What, the past three sessions were all a dream, Lord Dark isn't dead, we don't have the sword of fire and ice? We're all back at the prancing Peryton where we met, bob isn't dead? So thanks mr DM you just told all the players everything they did was meaningless. Why would the players suspend disbelief at any point in the future or bother investing themselves at all? RPGs are already cerebral and things of the imagination.

3. Everyone starts out as a Tarnsman...
Nevermind the Gorean reference (which in itself should be a sure sign to stay away) but it is really annoying to have one of the first choices you get to make for yourself made by the DM at the very start of the campaign. It gets even worse if the arbitrary uniformity of starting character doesn't matter one damned bit. If I'm playing a Tarnsmen I better be riding a damned big bird pretty soon after rolling up a character. I've been in games where we all have to start out as Samurai, Demons or Tarnsmen and then it was pointless to be saddled with this seemingly arbitrary starting type of a character. Removing the ability to make such a significant decision as to what type of character one will start with is a great way to tell people you don't want them playing interesting characters in your campaign.

4. Prequel...
It might as well be a dream sequence, the characters you and everyone else rolled up aren't meant to be the characters play the rest of the campaign with, those characters you just rolled up are doomed to be destroyed or forgotten. You've just been playing a six hour long intro scene...

5. This campaign takes place in 11th Century China...
Or so you were foolishly led to believe. The DM setup the campaign to you weeks before, got you excited. Encouraged you to learn about the era, helped you roll up a character in advance and then decided to scrap that idea on the first night of game play just before you got there. That's a DM telling you to never get invested in a campaign, it's not going to last long enough to matter.

6. This campaign takes place in 11th Century China...
and the DM has decided to remove every possible bit of fun possible. The DM setup the campaign to you weeks before, got you excited. Encouraged you to learn about the era, helped you roll up a character in advance and when yuo got there yuo discovered your character was trapped in a campaign so over designed that nothing you did could matter.
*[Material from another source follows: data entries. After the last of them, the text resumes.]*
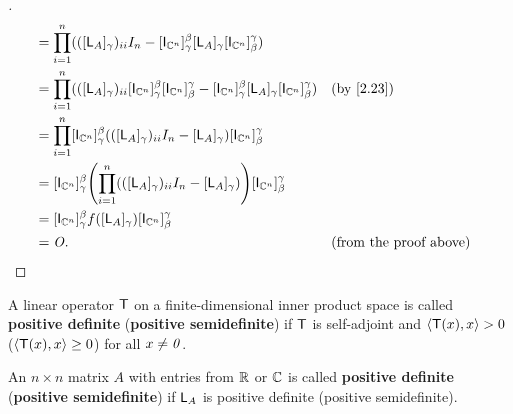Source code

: \begin{proof}[]
\begin{align*}
		     & = \prod_{i = 1}^n (([\L_A]_{\gamma})_{i i} I_n - [\IT[\C^n]]_{\gamma}^{\beta} [\L_A]_{\gamma} [\IT[\C^n]]_{\beta}^{\gamma})                                                                                          \\
		     & = \prod_{i = 1}^n (([\L_A]_{\gamma})_{i i} [\IT[\C^n]]_{\gamma}^{\beta} [\IT[\C^n]]_{\beta}^{\gamma} - [\IT[\C^n]]_{\gamma}^{\beta} [\L_A]_{\gamma} [\IT[\C^n]]_{\beta}^{\gamma}) &  & \by{2.23}                     \\
		     & = \prod_{i = 1}^n [\IT[\C^n]]_{\gamma}^{\beta} (([\L_A]_{\gamma})_{i i} I_n - [\L_A]_{\gamma}) [\IT[\C^n]]_{\beta}^{\gamma}                                                                                          \\
		     & = [\IT[\C^n]]_{\gamma}^{\beta} \pa{\prod_{i = 1}^n (([\L_A]_{\gamma})_{i i} I_n - [\L_A]_{\gamma})} [\IT[\C^n]]_{\beta}^{\gamma}                                                                                     \\
		     & = [\IT[\C^n]]_{\gamma}^{\beta} f([\L_A]_{\gamma}) [\IT[\C^n]]_{\beta}^{\gamma}                                                                                                                                       \\
		     & = \zm.                                                                                                                                                                            &  & \text{(from the proof above)}
	\end{align*}
\end{proof}

\begin{defn}\label{6.4.11}
	A linear operator \(\mathsf{T}\) on a finite-dimensional inner product space is called \textbf{positive definite} (\textbf{positive semidefinite}) if \(\mathsf{T}\) is self-adjoint and \(\left\langle\mathsf{T}(x), x\right\rangle > 0\) (\(\left\langle\mathsf{T}(x), x\right\rangle \geq 0\)) for all \(x \neq \mathit{0}\).

	An \(n \times n\) matrix \(A\) with entries from \(\mathbb{R}\) or \(\mathbb{C}\) is called \textbf{positive definite} (\textbf{positive semidefinite}) if \(\mathsf{L}_A\) is positive definite (positive semidefinite).
\end{defn}

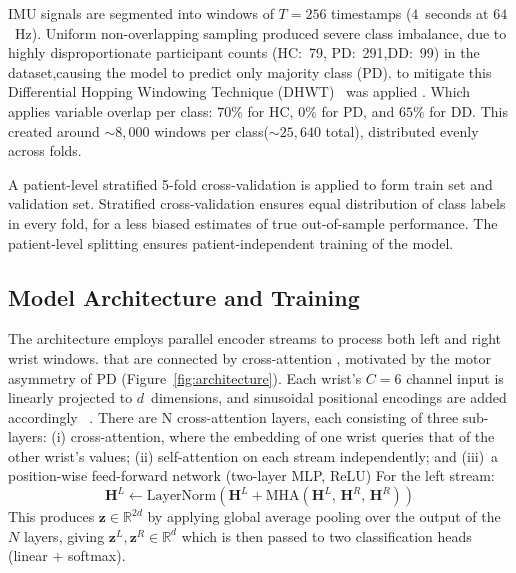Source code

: \documentclass[pmlr]{jmlr}
\begin{document}
IMU signals are segmented into windows of $T{=}256$ timestamps
($4$~seconds at $64$~Hz). Uniform non-overlapping sampling produced severe class imbalance, due to highly disproportionate participant counts (HC:~79, PD:~291,DD:~99) in the dataset,causing the model to predict only majority class (PD). to mitigate this Differential Hopping Windowing Technique (DHWT)~\citep{soumma2025liftpd}  was applied . Which applies variable overlap per class: $70\%$ for HC, $0\%$ for PD, and $65\%$ for DD\@.
This created around ${\sim}8{,}000$ windows per class(${\sim}25{,}640$ total), distributed evenly across folds.

A patient-level stratified 5-fold cross-validation is applied to form train set and validation set. Stratified cross-validation ensures equal distribution of class labels in every fold, for a less biased estimates of true out-of-sample performance. The patient-level splitting ensures patient-independent training of the model.
 


\subsection{Model Architecture and Training}
\label{sec:base_model}
The architecture employs parallel encoder streams to process both left and right wrist windows. that are connected by cross-attention , motivated by
the motor asymmetry of PD (Figure~\ref{fig:architecture}).
Each wrist's $C{=}6$ channel input is linearly projected to
$d$~dimensions, and sinusoidal positional encodings are added accordingly ~\citep{vaswani2017}. There are N cross-attention layers, each consisting of three sub-layers: (i) cross-attention, where the embedding of one wrist queries that of the other wrist's values; (ii) self-attention on each stream independently; and (iii)~a position-wise feed-forward network (two-layer MLP, ReLU)
For the left stream:
\begin{equation}
  \mathbf{H}^L \leftarrow \mathrm{LayerNorm}\!\left(
      \mathbf{H}^L + \mathrm{MHA}(\mathbf{H}^L,\, \mathbf{H}^R,\,
      \mathbf{H}^R) \right)
\end{equation}
This produces $\mathbf{z} \in \mathbb{R}^{2d}$  by applying global average pooling over the output of the $N$ layers, giving $\mathbf{z}^L, \mathbf{z}^R \in \mathbb{R}^d$ which is then passed to two classification heads (linear + softmax).
\end{document}
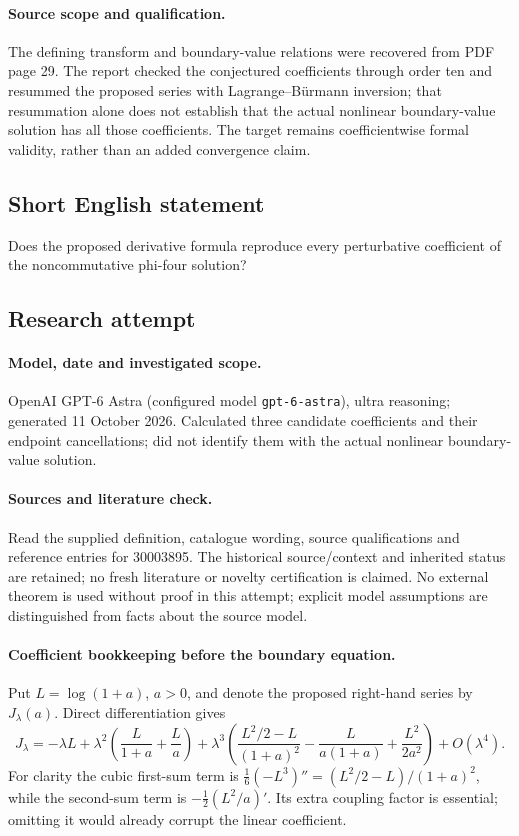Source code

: \documentclass[11pt]{article}
\begin{document}
\paragraph{Source scope and qualification.}
The defining transform and boundary-value relations were recovered from PDF page 29. The report checked the conjectured coefficients through order ten and resummed the proposed series with Lagrange--B\"urmann inversion; that resummation alone does not establish that the actual nonlinear boundary-value solution has all those coefficients. The target remains coefficientwise formal validity, rather than an added convergence claim.
\subsection{Short English statement}
Does the proposed derivative formula reproduce every perturbative coefficient of the noncommutative phi-four solution?
\subsection{Research attempt}
\paragraph{Model, date and investigated scope.}
OpenAI GPT-6 Astra (configured model \texttt{gpt-6-astra}), ultra reasoning; generated 11 October 2026. Calculated three candidate coefficients and their endpoint cancellations; did not identify them with the actual nonlinear boundary-value solution.

\paragraph{Sources and literature check.}
Read the supplied definition, catalogue wording, source qualifications and reference entries for 30003895. The historical source/context and inherited status are retained; no fresh literature or novelty certification is claimed. No external theorem is used without proof in this attempt; explicit model assumptions are distinguished from facts about the source model.

\paragraph{Coefficient bookkeeping before the boundary equation.} Put \(L=\log(1+a)\), \(a>0\), and denote the proposed right-hand series by \(J_\lambda(a)\). Direct differentiation gives
\[
 J_\lambda=-\lambda L+\lambda^2\left(\frac{L}{1+a}+\frac{L}{a}\right)
 +\lambda^3\left(\frac{L^2/2-L}{(1+a)^2}-\frac{L}{a(1+a)}+\frac{L^2}{2a^2}\right)+O(\lambda^4).
\]
For clarity the cubic first-sum term is \(\frac16(-L^3)''=(L^2/2-L)/(1+a)^2\), while the second-sum term is \(-\frac12(L^2/a)'\). Its extra coupling factor is essential; omitting it would already corrupt the linear coefficient.
\end{document}
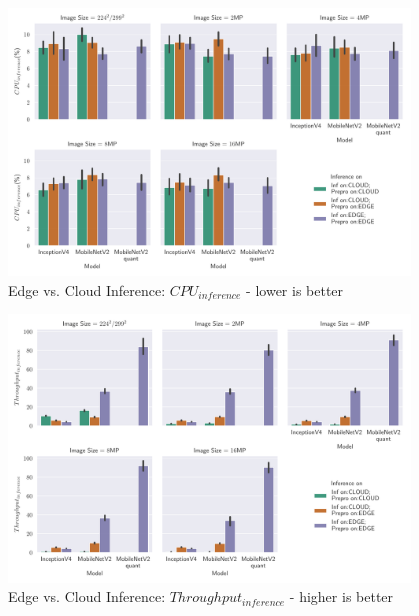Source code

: \begin{figure}[!htb]
\centering
\includegraphics[width=0.95\textwidth]{./Bilder/single_plots/edge_vs_cloud_plots/Edge_vs_Cloud_Inference_Inference_CPU.pdf}
\caption[Edge vs. Cloud Inference:  $CPU_{inference}$ - lower is better]{Edge vs. Cloud Inference:  $CPU_{inference}$ - lower is better}
\label{fig:EdgeVsCloudInferenceCPU}
\end{figure}


\begin{figure}[!htb]
\centering
\includegraphics[width=0.95\textwidth]{./Bilder/single_plots/edge_vs_cloud_plots/Edge_vs_Cloud_Inference_Throughput_without_Preprocessing.pdf}
\caption{Edge vs. Cloud Inference:  $Throughput_{inference}$ - higher is better}
\label{fig:EdgeVsCloudinferneceThroughput}
\end{figure}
You could make choices but all of them involve being a dick and ruining the campaign or having nothing important happen.

7. No your character wouldn't do that, she does this instead...
Sure the red button was an obvious trap, that's why you didn't have your character push it, too bad the DM doesn't respect you enough and decides your character pushes it anyway. the DM is so in love with his creation that he just has to expose it to you at every chance to the point your ability to make decisions for your character will be removed if they don't allow the DM to spring his creations on you.

8. Book 1, Chapter 1...
Your DM is also a frustrated author and want to use you and your fellow players to work out some difficult points in the novel she's been working on for 8 years. The end of the story is already written, there's just a few points in the middle the author...oh, DM needs to work out...
well the DM can work that out on her own.

Those are just a few examples of players being trapped in a campaign and the DM setting the whole thing up for failure. I'm sure many of you gentle readers have experienced some of these situations and others but for some odd reason came back for more, at least for a session or two.